To further define the role of SCL in embryogenesis, we have examined the expression pattern of β galactosidase during development in both heterozygous (SCLlacZ/w) andSCL-null (SCLlacZ/lacZ) SCL-lacZmutant mice. These studies showed abnormalities in vascular development, which were more severe in the yolk sac than in the embryo in early SCLlacZ/lacZ embryos. Examination of mid- and later-gestation SCLlacZ/w heterozygous embryos demonstrated SCL expression in hematopoietic, vascular, and neural tissues. Culture of fetal liver cells sorted for high and low levels of β galactosidase activity from SCLlacZ/wheterozygous embryos indicated that there was a correlation between the level of SCL expression and progenitor cell activity in the embryo, as well as in the adult mouse.

SCL-lacZ mice.

The generation of SCL-lacZ mice has been described previously.22 As a consequence of this “knock-in” strategy, all SCL coding sequences were deleted and expression of the lacZ gene is controlled by SCL regulatory elements.

Histochemical staining for β galactosidase activity.

Embryos were fixed in 0.2% glutaraldehyde (E7.5 to E11.5) or 0.2% glutaraldehyde/1% formaldehyde (>E12.5) in wash buffer (phosphate-buffered saline [PBS])/2 mmol/L MgCl2/5 mmol/L EGTA/ 0.02% NP-40/0.01% sodium deoxycholate) for 60 minutes on ice.
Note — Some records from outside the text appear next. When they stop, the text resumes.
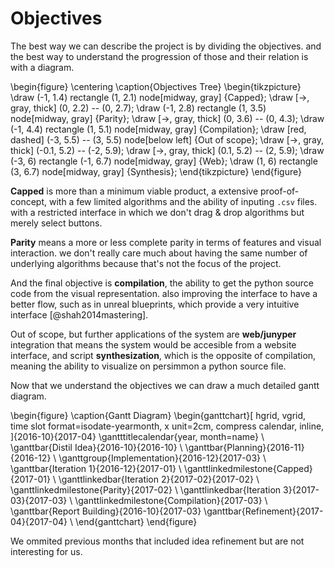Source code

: Objectives
==========
The best way we can describe the project is by dividing the objectives.
and the best way to understand the progression of those and their relation
is with a diagram.


\begin{figure}
	\centering
	\caption{Objectives Tree}
	\begin{tikzpicture}
	\draw (-1, 1.4) rectangle (1, 2.1) node[midway, gray] {Capped};
	\draw [->, gray, thick] (0, 2.2) -- (0, 2.7);
	\draw (-1, 2.8) rectangle (1, 3.5) node[midway, gray] {Parity};
	\draw [->, gray, thick] (0, 3.6) -- (0, 4.3);
	\draw (-1, 4.4) rectangle (1, 5.1) node[midway, gray] {Compilation};
	\draw [red, dashed] (-3, 5.5) -- (3, 5.5) node[below left] {Out of scope};
	\draw [->, gray, thick] (-0.1, 5.2) -- (-2, 5.9);
	\draw [->, gray, thick] (0.1, 5.2) -- (2, 5.9);
	\draw (-3, 6) rectangle (-1, 6.7) node[midway, gray] {Web};
	\draw (1, 6) rectangle (3, 6.7) node[midway, gray] {Synthesis};
	\end{tikzpicture}
\end{figure}

**Capped** is more than a minimum viable product, a extensive proof-of-concept, 
with a few limited algorithms and the ability of inputing `.csv` files. with a
restricted interface in which we don't drag & drop algorithms but merely select
buttons.

**Parity** means a more or less complete parity in terms of features and visual
interaction. we don't really care much about having the same number of 
underlying algorithms because that's not the focus of the project.

And the final objective is **compilation**, the ability to get the python 
source code from the visual representation. also improving the interface to
have a better flow, such as in unreal blueprints, which provide a very 
intuitive interface [@shah2014mastering].

Out of scope, but further applications of the system are **web/junyper**
integration that means the system would be accesible from a website interface,
and script **synthesization**, which is the opposite of compilation, meaning
the ability to visualize on persimmon a python source file.

Now that we understand the objectives we can draw a much detailed gantt diagram.

\begin{figure}
\caption{Gantt Diagram}
\begin{ganttchart}[
	hgrid,
	vgrid,
	time slot format=isodate-yearmonth,
	x unit=2cm,
	compress calendar,
	inline,
	]{2016-10}{2017-04}
	\gantttitlecalendar{year, month=name} \\
	\ganttbar{Distil Idea}{2016-10}{2016-10} \\
	\ganttbar{Planning}{2016-11}{2016-12} \\
	\ganttgroup{Implementation}{2016-12}{2017-03} \\
	\ganttbar{Iteration 1}{2016-12}{2017-01} \\
	\ganttlinkedmilestone{Capped}{2017-01} \\
	\ganttlinkedbar{Iteration 2}{2017-02}{2017-02} \\
	\ganttlinkedmilestone{Parity}{2017-02} \\
	\ganttlinkedbar{Iteration 3}{2017-03}{2017-03} \\
	\ganttlinkedmilestone{Compilation}{2017-03} \\
	\ganttbar{Report Building}{2016-10}{2017-03}
	\ganttbar{Refinement}{2017-04}{2017-04} \\
\end{ganttchart}
\end{figure}

We ommited previous months that included idea refinement but are not 
interesting for us.

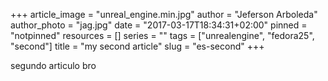 +++
article_image = "unreal_engine.min.jpg"
author = "Jeferson Arboleda"
author_photo = "jag.jpg"
date = "2017-03-17T18:34:31+02:00"
pinned = "notpinned"
resources = []
series = ""
tags = ["unrealengine", "fedora25", "second"]
title = "my second article"
slug = "es-second"
+++

segundo articulo bro
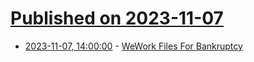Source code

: # [Published on 2023-11-07](index.md)

* [2023-11-07, 14:00:00](https://slashdot.org/story/23/11/07/1331258/wework-files-for-bankruptcy?utm_source=rss1.0mainlinkanon&utm_medium=feed) - [WeWork Files For Bankruptcy](https://slashdot.org/story/23/11/07/1331258/wework-files-for-bankruptcy?utm_source=rss1.0mainlinkanon&utm_medium=feed)
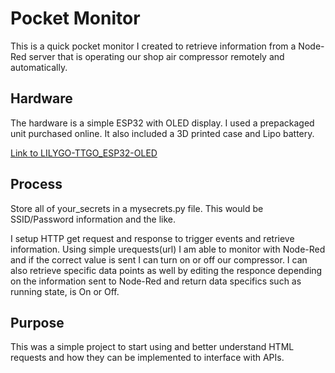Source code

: # Pocket Monitor

This is a quick pocket monitor I created to retrieve information from a Node-Red server that is operating our shop air compressor remotely and automatically.

## Hardware

The hardware is a simple ESP32 with OLED display.  I used a prepackaged unit purchased online.  It also included a 3D printed case and Lipo battery.

[Link to LILYGO-TTGO_ESP32-OLED](https://www.banggood.com/LILYGO-TTGO-4M-Bytes-32M-bit-Pro-ESP32-OLED-V2_0-WiFi-Module-p-1270552.html?cur_warehouse=CN&rmmds=search)

## Process

Store all of your_secrets in a mysecrets.py file.  This would be SSID/Password information and the like.

I setup HTTP get request and response to trigger events and retrieve information. Using simple urequests(url) I am able to monitor with Node-Red and if the correct value is sent I can turn on or off our compressor.  I can also retrieve specific data points as well by editing the responce depending on the information sent to Node-Red and return data specifics such as running state, is On or Off.

## Purpose

This was a simple project to start using and better understand HTML requests and how they can be implemented to interface with APIs.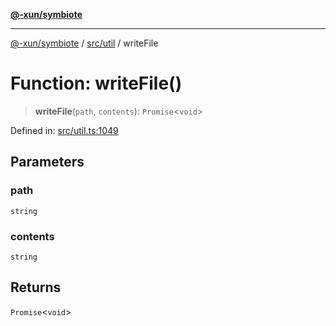 [**@-xun/symbiote**](../../../README.md)

***

[@-xun/symbiote](../../../README.md) / [src/util](../README.md) / writeFile

# Function: writeFile()

> **writeFile**(`path`, `contents`): `Promise`\<`void`\>

Defined in: [src/util.ts:1049](https://github.com/Xunnamius/symbiote/blob/38551ad9267f0803213908dddfaadca3c136fc01/src/util.ts#L1049)

## Parameters

### path

`string`

### contents

`string`

## Returns

`Promise`\<`void`\>
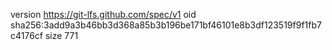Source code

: version https://git-lfs.github.com/spec/v1
oid sha256:3add9a3b46bb3d368a85b3b196be171bf46101e8b3df123519f9f1fb7c4176cf
size 771
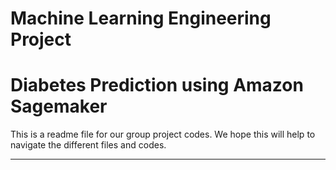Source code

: # Machine Learning Engineering Project
# Diabetes Prediction using Amazon Sagemaker 

This is a readme file for our group project codes. We hope this will help to navigate the different files and codes. 

--------------------------------------------------------------
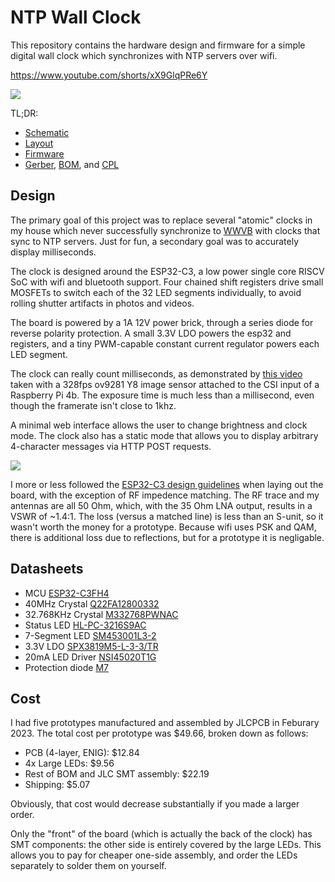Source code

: NTP Wall Clock
==============

This repository contains the hardware design and firmware for a simple digital
wall clock which synchronizes with NTP servers over wifi.

https://www.youtube.com/shorts/xX9GlqPRe6Y

![](https://static.wbinvd.org/img/wallclock/clock.jpg)

TL;DR:

* [Schematic](schematic.pdf)
* [Layout](layout.pdf)
* [Firmware](main/main.c)
* [Gerber](prod/v012-GERBER.zip), [BOM](prod/v012-BOM.csv), and [CPL](prod/v012-CPL.csv)

Design
------

The primary goal of this project was to replace several "atomic" clocks in my
house which never successfully synchronize to [WWVB](https://en.wikipedia.org/wiki/WWVB)
with clocks that sync to NTP servers. Just for fun, a secondary goal was to
accurately display milliseconds.

The clock is designed around the ESP32-C3, a low power single core RISCV SoC
with wifi and bluetooth support. Four chained shift registers drive small
MOSFETs to switch each of the 32 LED segments individually, to avoid rolling
shutter artifacts in photos and videos.

The board is powered by a 1A 12V power brick, through a series diode for reverse
polarity protection. A small 3.3V LDO powers the esp32 and registers, and a tiny
PWM-capable constant current regulator powers each LED segment.

The clock can really count milliseconds, as demonstrated by
[this video](https://www.youtube.com/watch?v=3n7UssnawdA) taken with a 328fps
ov9281 Y8 image sensor attached to the CSI input of a Raspberry Pi 4b. The
exposure time is much less than a millisecond, even though the framerate isn't
close to 1khz.

A minimal web interface allows the user to change brightness and clock mode. The
clock also has a static mode that allows you to display arbitrary 4-character
messages via HTTP POST requests.

![](https://static.wbinvd.org/img/wallclock/webui.png)

I more or less followed the [ESP32-C3 design guidelines](https://www.espressif.com/sites/default/files/documentation/esp32-c3_hardware_design_guidelines_en.pdf)
when laying out the board, with the exception of RF impedence matching. The RF
trace and my antennas are all 50 Ohm, which, with the 35 Ohm LNA output, results
in a VSWR of ~1.4:1. The loss (versus a matched line) is less than an S-unit, so
it wasn't worth the money for a prototype. Because wifi uses PSK and QAM, there
is additional loss due to reflections, but for a prototype it is negligable.

Datasheets
----------

* MCU [ESP32-C3FH4](https://www.espressif.com/sites/default/files/documentation/esp32-c3_datasheet_en.pdf)
* 40MHz Crystal [Q22FA12800332](https://datasheet.lcsc.com/lcsc/1810171117_Seiko-Epson-Q22FA12800332_C255899.pdf)
* 32.768KHz Crystal [M332768PWNAC](https://datasheet.lcsc.com/lcsc/2202131930_JYJE-M332768PWNAC_C2838414.pdf)
* Status LED [HL-PC-3216S9AC](https://datasheet.lcsc.com/lcsc/2009091206_HONGLITRONIC-Hongli-Zhihui--HONGLITRONIC--HL-PC-3216S9AC_C499470.pdf)
* 7-Segment LED [SM453001L3-2](https://datasheet.lcsc.com/lcsc/1809291541_ARKLED-Wuxi-ARK-Tech-Elec-SM453001L3-2_C164873.pdf)
* 3.3V LDO [SPX3819M5-L-3-3/TR](https://datasheet.lcsc.com/lcsc/1810181735_MaxLinear-SPX3819M5-L-3-3-TR_C9055.pdf)
* 20mA LED Driver [NSI45020T1G](https://datasheet.lcsc.com/lcsc/2102202232_onsemi-NSI45020T1G_C129159.pdf)
* Protection diode [M7](https://datasheet.lcsc.com/lcsc/1811051611_BORN-M7_C266550.pdf)

Cost
----

I had five prototypes manufactured and assembled by JLCPCB in Feburary 2023. The
total cost per prototype was $49.66, broken down as follows:

* PCB (4-layer, ENIG): $12.84
* 4x Large LEDs: $9.56
* Rest of BOM and JLC SMT assembly: $22.19
* Shipping: $5.07

Obviously, that cost would decrease substantially if you made a larger order.

Only the "front" of the board (which is actually the back of the clock) has SMT
components: the other side is entirely covered by the large LEDs. This allows
you to pay for cheaper one-side assembly, and order the LEDs separately to
solder them on yourself.
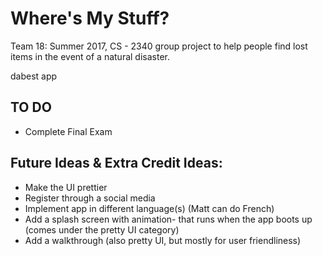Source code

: # Where's My Stuff?

Team 18: Summer 2017, CS - 2340 group project to help people find lost items in the event of a natural disaster.

dabest app

## TO DO
- Complete Final Exam


## Future Ideas & Extra Credit Ideas:
- Make the UI prettier
- Register through a social media
- Implement app in different language(s) (Matt can do French)
- Add a splash screen with animation- that runs when the app boots up (comes under the pretty UI category)
- Add a walkthrough (also pretty UI, but mostly for user friendliness)
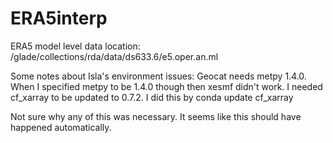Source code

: # ERA5interp

ERA5 model level data location:
/glade/collections/rda/data/ds633.6/e5.oper.an.ml



Some notes about Isla's environment issues:
Geocat needs metpy 1.4.0.
When I specified metpy to be 1.4.0 though then xesmf didn't work.
I needed cf_xarray to be updated to 0.7.2.  I did this by 
conda update cf_xarray

Not sure why any of this was necessary. It seems like this should have happened automatically.


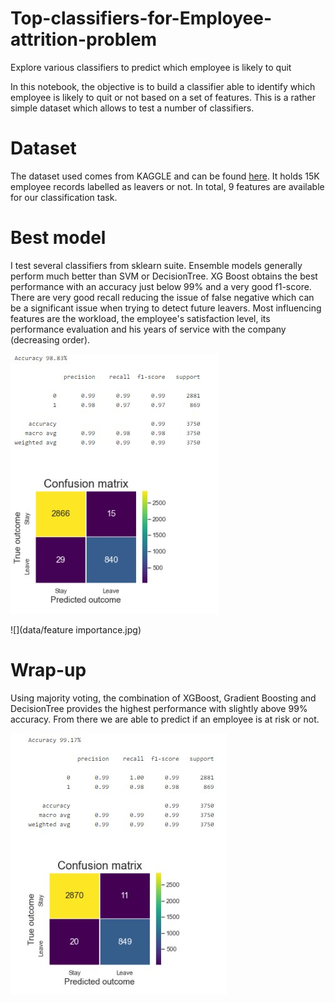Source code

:# Top-classifiers-for-Employee-attrition-problem
Explore various classifiers to predict which employee is likely to quit


In this notebook, the objective is to build a classifier able to identify which employee is likely to quit or not based on a set of features.
This is a rather simple dataset which allows to test a number of classifiers.

# Dataset

The dataset used comes from KAGGLE and can be found [here](https://www.kaggle.com/liujiaqi/hr-comma-sepcsv). It holds 15K employee records labelled as leavers or not.
In total, 9 features are available for our classification task.

# Best model

I test several classifiers from sklearn suite. Ensemble models generally perform much better than SVM or DecisionTree.
XG Boost obtains the best performance with an accuracy just below 99% and a very good f1-score. There are very good recall reducing the issue of false negative which can be a significant issue when trying to detect future leavers.
Most influencing features are the workload, the employee's satisfaction level, its performance evaluation and his years of service with the company (decreasing order).

![](data/xgboost.jpg)

![](data/feature importance.jpg)

# Wrap-up

Using majority voting, the combination of XGBoost, Gradient Boosting and DecisionTree provides the highest performance with slightly above 99% accuracy.
From there we are able to predict if an employee is at risk or not.

![](data/voting_classifier.jpg)

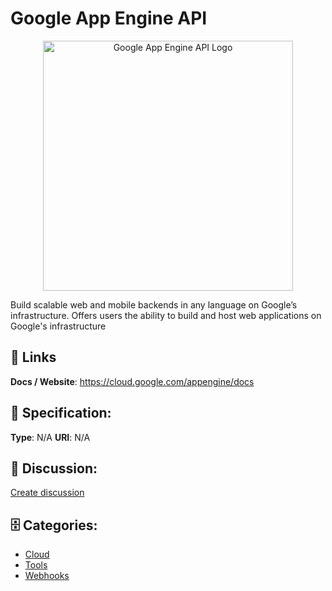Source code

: # Google App Engine API
<p align="center">
    <img width="400" src="https://raw.githubusercontent.com/apis-list/apis-list/main/apis/google-app-engine-api/logo_256x256.png" alt="Google App Engine API Logo"/>
</p>

Build scalable web and mobile backends in any language on Google’s infrastructure. Offers users the ability to build and host web applications on Google's infrastructure

##  🔗 Links
**Docs / Website**: https://cloud.google.com/appengine/docs

## 🧬 Specification:
**Type**: N/A
**URI**: N/A

## 💬 Discussion:
[Create discussion](https://github.com/apis-list/apis-list/discussions/new)

## 🗄️ Categories:
- [Cloud](https://github.com/apis-list/apis-list#cloud)
- [Tools](https://github.com/apis-list/apis-list#tools)
- [Webhooks](https://github.com/apis-list/apis-list#webhooks)







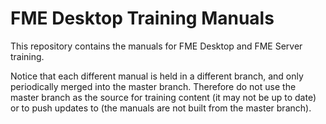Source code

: <!--This file duplicates a little of the content to follow but is added here because the content of this file is used for the landing page on GitBook-->

# FME Desktop Training Manuals #

This repository contains the manuals for FME Desktop and FME Server training.

Notice that each different manual is held in a different branch, and only periodically merged into the master branch. Therefore do not use the master branch as the source for training content (it may not be up to date) or to push updates to (the manuals are not built from the master branch).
The yolk sac and amnion were opened and the roof of the fourth ventricle and the abdomen were pierced in older embryos to improve access of solutions. Embryos were washed 3 times for 30 minutes at room temperature in wash buffer and incubated overnight at 37°C in staining solution (100 mmol/L NaPO4, pH 7.3/5 mmol/L K4 Fe(CN)6 .3H2O/5 mmol/L K3 Fe(CN)6/2 mmol/L MgCl2/5 mmol/L EGTA/0.02% NP-40/0.01% sodium deoxycholate/0.6 mg/mL 5-bromo-4-chloro-3-indolyl-β-D-galactopyranoside [X-gal]). Stained embryos were washed twice for 5 minutes in PBS/3% dimethyl sulfoxide (DMSO) and postfixed in 4% paraformaldehyde in PBS overnight at 4°C. Fetal livers and brains were dissected from embryos for whole organ staining, fixed in 0.2% glutaraldehyde in wash buffer for 40 minutes on ice, washed, and stained as above. Histological sections of paraffin-embedded lacZ stained embryos and tissues were counterstained with nuclear fast red. In some cases, embryos were fixed in 0.2% glutaraldehyde/PBS for 30 minutes, infiltrated with 30% sucrose/PBS, embedded in Tissue-Tek O.C.T. compound (Sakura Finetek, Torrance, CA) and frozen. Frozen sections were washed and stained for lacZ as above.

Immunohistochemistry.

Whole-mount staining of embryos and yolk sacs with anti–PECAM-1 (platelet endothelial cell adhesion molecule-1) monoclonal antibody (MEC13.3; Pharmingen, San Diego, CA) was performed as described.23 Stained embryos were embedded in paraffin, sectioned, and counterstained with nuclear fast red.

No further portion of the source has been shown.